On May 25, President Obama signed on to a DADT compromise between lawmakers and the Defense Department that is likely to clear the way for repeal of the 17-year-old ban. Under the compromise, worked out in a series of meetings May 24 at the White House and on Capitol Hill, lawmakers will proceed to repeal the Clinton-era policy.
In a letter to lawmakers pushing for repeal, the White House wrote that "such an approach recognizes the critical need to allow our military and their families the full opportunity to inform and shape the implementation process through a thorough understanding of their concerns, insights and suggestions."
Following the president's announcement of a DADT compromise between lawmakers and the White House, Defense Secretary Robert Gates gave lukewarm support.

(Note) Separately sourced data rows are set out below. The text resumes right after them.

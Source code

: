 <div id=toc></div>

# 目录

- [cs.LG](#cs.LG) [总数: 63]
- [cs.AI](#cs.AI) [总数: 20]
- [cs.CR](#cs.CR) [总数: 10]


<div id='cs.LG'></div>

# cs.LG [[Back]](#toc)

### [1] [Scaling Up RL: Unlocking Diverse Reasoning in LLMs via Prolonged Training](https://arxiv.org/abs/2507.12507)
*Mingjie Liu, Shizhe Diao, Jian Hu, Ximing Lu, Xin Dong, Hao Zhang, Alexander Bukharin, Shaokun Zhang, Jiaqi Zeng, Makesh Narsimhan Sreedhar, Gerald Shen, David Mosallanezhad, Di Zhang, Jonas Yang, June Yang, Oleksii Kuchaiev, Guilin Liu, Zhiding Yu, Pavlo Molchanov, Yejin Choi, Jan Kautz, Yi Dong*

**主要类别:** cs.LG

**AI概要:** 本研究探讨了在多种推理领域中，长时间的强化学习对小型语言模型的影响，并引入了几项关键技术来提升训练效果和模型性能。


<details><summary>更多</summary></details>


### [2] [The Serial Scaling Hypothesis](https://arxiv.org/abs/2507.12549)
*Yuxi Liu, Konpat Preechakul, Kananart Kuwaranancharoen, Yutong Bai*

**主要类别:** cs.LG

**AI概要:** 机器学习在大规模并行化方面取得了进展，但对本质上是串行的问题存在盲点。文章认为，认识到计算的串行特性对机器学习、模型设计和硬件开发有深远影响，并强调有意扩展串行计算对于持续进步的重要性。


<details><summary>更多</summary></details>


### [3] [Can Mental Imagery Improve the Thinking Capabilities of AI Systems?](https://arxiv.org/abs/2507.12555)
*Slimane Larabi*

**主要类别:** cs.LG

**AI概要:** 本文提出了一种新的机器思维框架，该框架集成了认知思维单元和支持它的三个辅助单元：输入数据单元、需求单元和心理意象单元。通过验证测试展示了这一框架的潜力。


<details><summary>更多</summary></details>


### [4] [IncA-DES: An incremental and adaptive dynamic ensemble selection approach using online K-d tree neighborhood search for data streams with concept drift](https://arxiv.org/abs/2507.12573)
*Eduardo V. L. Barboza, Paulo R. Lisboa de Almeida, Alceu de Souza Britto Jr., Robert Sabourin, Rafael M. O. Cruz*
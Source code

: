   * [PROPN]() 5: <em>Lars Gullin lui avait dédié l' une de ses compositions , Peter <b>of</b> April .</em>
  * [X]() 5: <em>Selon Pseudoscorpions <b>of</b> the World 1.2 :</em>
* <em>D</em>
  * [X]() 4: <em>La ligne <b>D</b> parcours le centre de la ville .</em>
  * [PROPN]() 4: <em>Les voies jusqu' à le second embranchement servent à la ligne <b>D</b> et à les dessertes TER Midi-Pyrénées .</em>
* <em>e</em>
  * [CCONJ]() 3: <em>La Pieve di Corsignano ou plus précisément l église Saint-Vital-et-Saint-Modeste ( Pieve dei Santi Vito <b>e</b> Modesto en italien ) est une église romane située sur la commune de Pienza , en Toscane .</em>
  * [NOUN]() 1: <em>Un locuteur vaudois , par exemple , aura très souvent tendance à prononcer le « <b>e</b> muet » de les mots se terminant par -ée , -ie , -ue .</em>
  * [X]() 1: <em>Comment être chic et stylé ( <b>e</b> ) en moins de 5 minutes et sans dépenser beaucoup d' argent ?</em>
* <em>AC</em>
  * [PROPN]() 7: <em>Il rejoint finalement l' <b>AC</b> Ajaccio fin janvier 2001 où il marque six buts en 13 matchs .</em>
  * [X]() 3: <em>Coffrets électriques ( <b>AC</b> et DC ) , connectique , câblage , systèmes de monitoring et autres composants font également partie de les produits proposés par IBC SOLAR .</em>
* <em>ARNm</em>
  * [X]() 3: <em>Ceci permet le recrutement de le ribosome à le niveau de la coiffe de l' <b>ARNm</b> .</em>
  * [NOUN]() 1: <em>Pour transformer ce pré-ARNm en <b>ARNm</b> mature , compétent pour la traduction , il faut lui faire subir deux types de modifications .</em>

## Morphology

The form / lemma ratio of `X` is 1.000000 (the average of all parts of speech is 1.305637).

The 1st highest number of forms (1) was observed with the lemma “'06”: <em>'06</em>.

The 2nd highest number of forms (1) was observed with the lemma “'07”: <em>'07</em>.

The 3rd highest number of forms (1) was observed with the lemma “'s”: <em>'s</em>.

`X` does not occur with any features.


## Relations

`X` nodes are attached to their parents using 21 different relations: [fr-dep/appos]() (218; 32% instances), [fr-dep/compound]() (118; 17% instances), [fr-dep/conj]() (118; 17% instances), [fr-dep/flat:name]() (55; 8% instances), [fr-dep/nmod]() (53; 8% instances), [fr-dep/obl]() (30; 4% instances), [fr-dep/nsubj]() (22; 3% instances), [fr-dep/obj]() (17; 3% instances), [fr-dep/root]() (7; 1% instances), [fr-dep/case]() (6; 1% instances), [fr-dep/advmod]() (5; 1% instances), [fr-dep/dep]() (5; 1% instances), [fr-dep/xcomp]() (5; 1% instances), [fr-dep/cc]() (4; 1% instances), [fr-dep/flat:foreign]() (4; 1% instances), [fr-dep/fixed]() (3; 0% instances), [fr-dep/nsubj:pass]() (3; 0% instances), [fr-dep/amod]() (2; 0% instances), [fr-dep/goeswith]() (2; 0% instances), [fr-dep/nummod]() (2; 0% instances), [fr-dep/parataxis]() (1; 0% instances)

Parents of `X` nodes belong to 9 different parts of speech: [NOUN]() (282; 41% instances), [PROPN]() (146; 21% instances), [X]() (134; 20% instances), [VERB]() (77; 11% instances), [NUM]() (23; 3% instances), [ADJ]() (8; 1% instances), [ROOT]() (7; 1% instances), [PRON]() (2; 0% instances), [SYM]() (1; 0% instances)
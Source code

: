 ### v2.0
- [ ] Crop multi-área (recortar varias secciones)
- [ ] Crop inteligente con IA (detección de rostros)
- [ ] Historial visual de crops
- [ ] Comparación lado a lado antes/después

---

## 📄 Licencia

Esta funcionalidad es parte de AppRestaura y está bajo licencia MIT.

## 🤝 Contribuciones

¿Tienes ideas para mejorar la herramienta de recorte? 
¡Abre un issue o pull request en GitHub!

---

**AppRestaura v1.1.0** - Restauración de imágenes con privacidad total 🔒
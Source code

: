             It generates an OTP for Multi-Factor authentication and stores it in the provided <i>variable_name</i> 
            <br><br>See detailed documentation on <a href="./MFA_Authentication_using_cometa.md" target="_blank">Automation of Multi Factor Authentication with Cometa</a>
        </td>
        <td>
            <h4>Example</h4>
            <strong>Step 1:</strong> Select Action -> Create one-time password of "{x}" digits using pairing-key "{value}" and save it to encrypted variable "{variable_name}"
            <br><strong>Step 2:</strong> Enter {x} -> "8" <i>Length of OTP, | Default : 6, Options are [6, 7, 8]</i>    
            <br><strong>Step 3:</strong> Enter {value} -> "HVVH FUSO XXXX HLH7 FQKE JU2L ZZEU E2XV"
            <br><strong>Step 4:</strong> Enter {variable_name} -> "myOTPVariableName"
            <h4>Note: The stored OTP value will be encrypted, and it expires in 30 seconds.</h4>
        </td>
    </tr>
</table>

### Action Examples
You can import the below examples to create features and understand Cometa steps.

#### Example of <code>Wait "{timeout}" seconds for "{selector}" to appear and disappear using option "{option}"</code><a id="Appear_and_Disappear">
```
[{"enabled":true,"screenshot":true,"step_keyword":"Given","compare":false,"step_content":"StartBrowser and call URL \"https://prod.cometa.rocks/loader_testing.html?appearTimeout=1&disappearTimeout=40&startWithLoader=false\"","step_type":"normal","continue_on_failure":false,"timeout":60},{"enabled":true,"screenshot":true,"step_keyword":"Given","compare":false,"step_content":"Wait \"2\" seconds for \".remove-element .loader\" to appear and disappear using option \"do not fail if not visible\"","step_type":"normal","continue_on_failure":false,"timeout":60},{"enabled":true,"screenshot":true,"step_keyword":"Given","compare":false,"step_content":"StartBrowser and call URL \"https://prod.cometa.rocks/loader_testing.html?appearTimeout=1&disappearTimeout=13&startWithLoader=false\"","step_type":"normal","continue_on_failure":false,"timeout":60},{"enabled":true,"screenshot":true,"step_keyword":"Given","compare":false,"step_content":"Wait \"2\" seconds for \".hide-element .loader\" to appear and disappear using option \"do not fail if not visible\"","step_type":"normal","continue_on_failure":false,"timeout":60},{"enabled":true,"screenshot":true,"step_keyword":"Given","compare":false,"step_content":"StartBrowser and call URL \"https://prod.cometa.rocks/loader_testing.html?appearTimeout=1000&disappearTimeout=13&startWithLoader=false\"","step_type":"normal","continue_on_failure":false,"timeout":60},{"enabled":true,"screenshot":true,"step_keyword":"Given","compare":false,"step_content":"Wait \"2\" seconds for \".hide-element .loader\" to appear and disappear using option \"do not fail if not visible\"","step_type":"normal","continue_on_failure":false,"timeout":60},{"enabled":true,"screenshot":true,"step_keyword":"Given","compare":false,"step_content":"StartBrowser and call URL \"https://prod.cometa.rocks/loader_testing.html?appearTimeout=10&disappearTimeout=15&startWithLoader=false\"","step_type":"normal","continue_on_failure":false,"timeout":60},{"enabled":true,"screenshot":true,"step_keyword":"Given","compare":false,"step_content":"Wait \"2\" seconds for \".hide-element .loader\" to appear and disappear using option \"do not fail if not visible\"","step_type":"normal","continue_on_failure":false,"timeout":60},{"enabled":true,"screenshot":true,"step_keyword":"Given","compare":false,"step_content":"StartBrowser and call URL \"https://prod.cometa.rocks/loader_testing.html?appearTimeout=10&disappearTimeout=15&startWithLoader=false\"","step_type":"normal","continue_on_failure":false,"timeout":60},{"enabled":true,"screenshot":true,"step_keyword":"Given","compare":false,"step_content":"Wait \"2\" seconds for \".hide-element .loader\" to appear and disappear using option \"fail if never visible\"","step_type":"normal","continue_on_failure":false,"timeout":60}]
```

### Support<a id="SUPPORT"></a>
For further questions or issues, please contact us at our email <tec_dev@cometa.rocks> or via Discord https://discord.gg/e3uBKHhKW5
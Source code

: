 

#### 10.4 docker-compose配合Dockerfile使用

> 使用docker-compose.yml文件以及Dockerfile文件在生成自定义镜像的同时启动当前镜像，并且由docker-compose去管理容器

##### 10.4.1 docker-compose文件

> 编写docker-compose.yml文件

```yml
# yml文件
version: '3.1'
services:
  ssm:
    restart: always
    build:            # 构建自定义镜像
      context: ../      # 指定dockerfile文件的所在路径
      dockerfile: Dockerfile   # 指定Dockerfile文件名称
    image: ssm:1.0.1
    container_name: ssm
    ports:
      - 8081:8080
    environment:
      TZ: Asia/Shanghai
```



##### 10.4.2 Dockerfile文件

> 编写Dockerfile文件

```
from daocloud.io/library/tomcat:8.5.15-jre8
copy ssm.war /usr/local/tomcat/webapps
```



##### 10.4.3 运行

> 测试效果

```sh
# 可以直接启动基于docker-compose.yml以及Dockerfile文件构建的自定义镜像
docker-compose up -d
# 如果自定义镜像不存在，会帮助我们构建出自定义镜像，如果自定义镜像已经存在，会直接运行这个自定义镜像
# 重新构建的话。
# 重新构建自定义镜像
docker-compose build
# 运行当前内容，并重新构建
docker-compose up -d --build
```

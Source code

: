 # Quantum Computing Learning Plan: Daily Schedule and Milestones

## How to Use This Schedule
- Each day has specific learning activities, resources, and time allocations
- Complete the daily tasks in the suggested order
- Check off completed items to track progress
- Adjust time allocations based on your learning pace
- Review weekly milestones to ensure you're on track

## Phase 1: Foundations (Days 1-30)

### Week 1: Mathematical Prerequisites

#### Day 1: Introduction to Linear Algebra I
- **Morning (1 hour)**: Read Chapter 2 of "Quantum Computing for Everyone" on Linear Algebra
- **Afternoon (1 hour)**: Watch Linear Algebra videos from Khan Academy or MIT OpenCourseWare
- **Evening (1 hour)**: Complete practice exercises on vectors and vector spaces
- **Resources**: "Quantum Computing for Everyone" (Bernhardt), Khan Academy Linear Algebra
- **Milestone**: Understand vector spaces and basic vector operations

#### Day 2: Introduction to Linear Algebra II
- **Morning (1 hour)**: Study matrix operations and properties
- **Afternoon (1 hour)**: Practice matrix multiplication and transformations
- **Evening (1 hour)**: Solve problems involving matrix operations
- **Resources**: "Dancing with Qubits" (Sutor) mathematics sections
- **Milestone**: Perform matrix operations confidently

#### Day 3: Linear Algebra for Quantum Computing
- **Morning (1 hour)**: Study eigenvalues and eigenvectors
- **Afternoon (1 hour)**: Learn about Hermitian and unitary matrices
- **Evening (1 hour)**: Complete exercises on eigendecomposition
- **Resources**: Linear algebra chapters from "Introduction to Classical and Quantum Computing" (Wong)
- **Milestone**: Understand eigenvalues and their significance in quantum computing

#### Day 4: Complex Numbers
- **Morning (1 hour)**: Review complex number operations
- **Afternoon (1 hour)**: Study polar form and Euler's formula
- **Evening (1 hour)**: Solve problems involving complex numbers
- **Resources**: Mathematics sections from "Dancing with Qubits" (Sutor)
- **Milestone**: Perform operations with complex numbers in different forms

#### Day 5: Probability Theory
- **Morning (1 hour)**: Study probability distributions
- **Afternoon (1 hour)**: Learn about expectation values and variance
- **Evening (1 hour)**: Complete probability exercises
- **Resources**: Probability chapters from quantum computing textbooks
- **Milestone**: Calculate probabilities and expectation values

Gates "continues to believe that, ideally, the DOD review should be completed before there is any legislation" changing the law, Pentagon press secretary Geoff Morrell said.
Gates "can accept the language in the proposed amendment," Morrell added.
Gay rights advocates hailed the White House decision as a dramatic breakthrough that would eventually dismantle the policy once and for all.
Both Gates and the chairman of the Joint Chiefs of Staff Admiral Mike Mullen, certify that a DADT repeal won't hurt the military's ability to fight.
During debate on the House floor on May 26, Rep. Jared Polis, an openly Gay Democrat from Colorado, said most Americans "recognize that on the battlefield, it doesn't matter if a soldier is Lesbian, Gay, or straight. What matters is they get the job done for our country."
"We need to get this done, and we need to get it done now," said Rep. Patrick Murphy, a Pennsylvania Democrat who served in the Iraq war and who is chief sponsor of the amendment.
As the fight moves to the full Senate (sometime this summer), final victory is no sure thing. Still, the historic May 27 House and Senate Armed Services Committee votes brought openly Gay service one step closer to becoming a reality.